The Fix: AST-Aware Enrichment
To fix this, we have to stop treating code like a string of text and start treating it like an Abstract Syntax Tree (AST).
By parsing the code through a tool like Tree-sitter before embedding, we enforce strict semantic boundaries. Instead of splitting by token count, we split by logical nodes:
- We chunk entire
Classblocks. - We chunk entire
Functiondefinitions.
More importantly, we enrich the chunk before embedding it. In Satori, the pipeline prepends the parent scope directly into the text payload.

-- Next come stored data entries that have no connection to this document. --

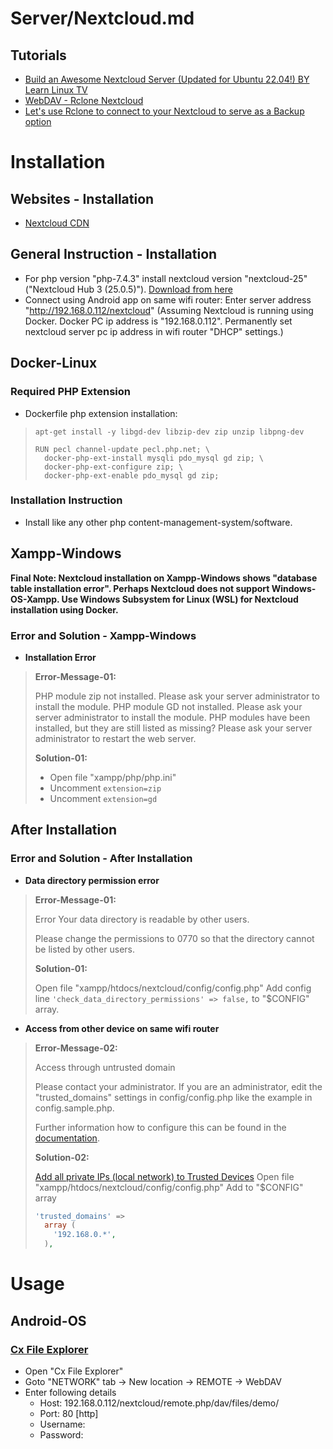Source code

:# Server/Nextcloud.md

## Tutorials
* [Build an Awesome Nextcloud Server (Updated for Ubuntu 22.04!) BY Learn Linux TV](https://www.youtube.com/watch?v=5IUKE3oA7AY)
* [WebDAV - Rclone Nextcloud](https://rclone.org/webdav/)
* [Let's use Rclone to connect to your Nextcloud to serve as a Backup option](https://www.youtube.com/watch?v=RIWF3WK4dD8)

# Installation

## Websites - Installation
* [Nextcloud CDN](https://download.nextcloud.com/server/releases/)

## General Instruction - Installation
* For php version "php-7.4.3" install nextcloud version "nextcloud-25" ("Nextcloud Hub 3 (25.0.5)"). [Download from here](https://download.nextcloud.com/server/releases/latest-25.zip)
* Connect using Android app on same wifi router: Enter server address "http://192.168.0.112/nextcloud" (Assuming Nextcloud is running using Docker. Docker PC ip address is "192.168.0.112". Permanently set nextcloud server pc ip address in wifi router "DHCP" settings.)

## Docker-Linux

### Required PHP Extension
* Dockerfile php extension installation:
>```shellscript
> apt-get install -y libgd-dev libzip-dev zip unzip libpng-dev
>```
>
> ```shellscript
> RUN pecl channel-update pecl.php.net; \
>   docker-php-ext-install mysqli pdo_mysql gd zip; \
>   docker-php-ext-configure zip; \
>   docker-php-ext-enable pdo_mysql gd zip;
> ```
### Installation Instruction
* Install like any other php content-management-system/software.

## Xampp-Windows

**Final Note: Nextcloud installation on Xampp-Windows shows "database table installation error". Perhaps Nextcloud does not support Windows-OS-Xampp. Use Windows Subsystem for Linux (WSL) for Nextcloud installation using Docker.**

### Error and Solution - Xampp-Windows

* **Installation Error**

> **Error-Message-01:**
>
> PHP module zip not installed.
> Please ask your server administrator to install the module.
> PHP module GD not installed.
> Please ask your server administrator to install the module.
> PHP modules have been installed, but they are still listed as missing?
> Please ask your server administrator to restart the web server.
>
> **Solution-01:**
>
> * Open file "xampp/php/php.ini"
> * Uncomment `extension=zip`
> * Uncomment `extension=gd`

## After Installation

### Error and Solution - After Installation

* **Data directory permission error**

> **Error-Message-01:**
>
> Error
> Your data directory is readable by other users.
>
> Please change the permissions to 0770 so that the directory cannot be listed by other users.
>
> **Solution-01:**
>
> Open file "xampp/htdocs/nextcloud/config/config.php"
> Add config line `'check_data_directory_permissions' => false,` to "$CONFIG" array.

* **Access from other device on same wifi router**

> **Error-Message-02:**
> 
> Access through untrusted domain
>
> Please contact your administrator. If you are an administrator, edit the "trusted_domains" settings in config/config.php like the example in config.sample.php.
>
> Further information how to configure this can be found in the [documentation](https://docs.nextcloud.com/server/25/admin_manual/installation/installation_wizard.html#trusted-domains).
>
> **Solution-02:**
>
> [Add all private IPs (local network) to Trusted Devices](https://help.nextcloud.com/t/add-all-private-ips-local-network-to-trusted-devices/2524)
> Open file "xampp/htdocs/nextcloud/config/config.php"
> Add to "$CONFIG" array
> ```php
> 'trusted_domains' =>
>   array (
>     '192.168.0.*',
>   ),
> ```

# Usage

## Android-OS

### [Cx File Explorer](https://play.google.com/store/apps/details?id=com.cxinventor.file.explorer&hl=en&gl=US)
* Open "Cx File Explorer"
* Goto "NETWORK" tab -> New location -> REMOTE -> WebDAV
* Enter following details
  * Host: 192.168.0.112/nextcloud/remote.php/dav/files/demo/
  * Port: 80 [http]
  * Username: <Nextcloud login username>
  * Password: <Nextcloud login password>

The agent doesn’t just get a raw function; it gets this:
// [FILE]: src/services/AuthService.ts
// [IMPORTS]: import { db } from '../db'; import { User } from '../types';
// [SCOPE]: class AuthService
export async function validateToken(token: string): Promise<User> { ... }
Now, when the agent retrieves this chunk via Cosine Similarity, it has the exact file path and dependency context required to write a deterministic patch.
The Tradeoff: Why doesn’t everyone do this?
If AST chunking is so much better, why is the industry flooded with naive RAG wrappers?
Because AST parsing is highly brittle across multiple languages. A Python AST looks completely different from a TypeScript AST. Building a pipeline that accurately traverses Tree-sitter nodes for 5 different languages requires writing custom query grammars for each one. Naive regex splitting takes 5 minutes; AST chunking takes weeks of edge-case hardening.
But if you want a reliable agent, it is a non-negotiable architectural cost.
Enforcing Deterministic Tool Contracts
Fixing the chunking is only step one. Next, you have to fix how the agent interacts with the index. AI models are probabilistic; system tools must be deterministic.
If you expose a raw search_codebase tool to an LLM, it will spam the vector database with terrible queries. In Satori, we enforce Lifecycle Checks via the Model Context Protocol (MCP).
Before the agent is allowed to execute a code edit, the MCP server forces it to use an exact_file_read tool. It cannot rely purely on the semantic search snippet; it must prove it verified the actual file state.
The Takeaway
If you want to build coding agents that actually work in production, you have to stop relying on generic LangChain wrappers. You have to build deterministic tool contracts, and you must respect the AST.
When you align your retrieval pipeline with the actual mechanics of the compiler, the hallucinations drop, and the agent turns into a reliable engineering system.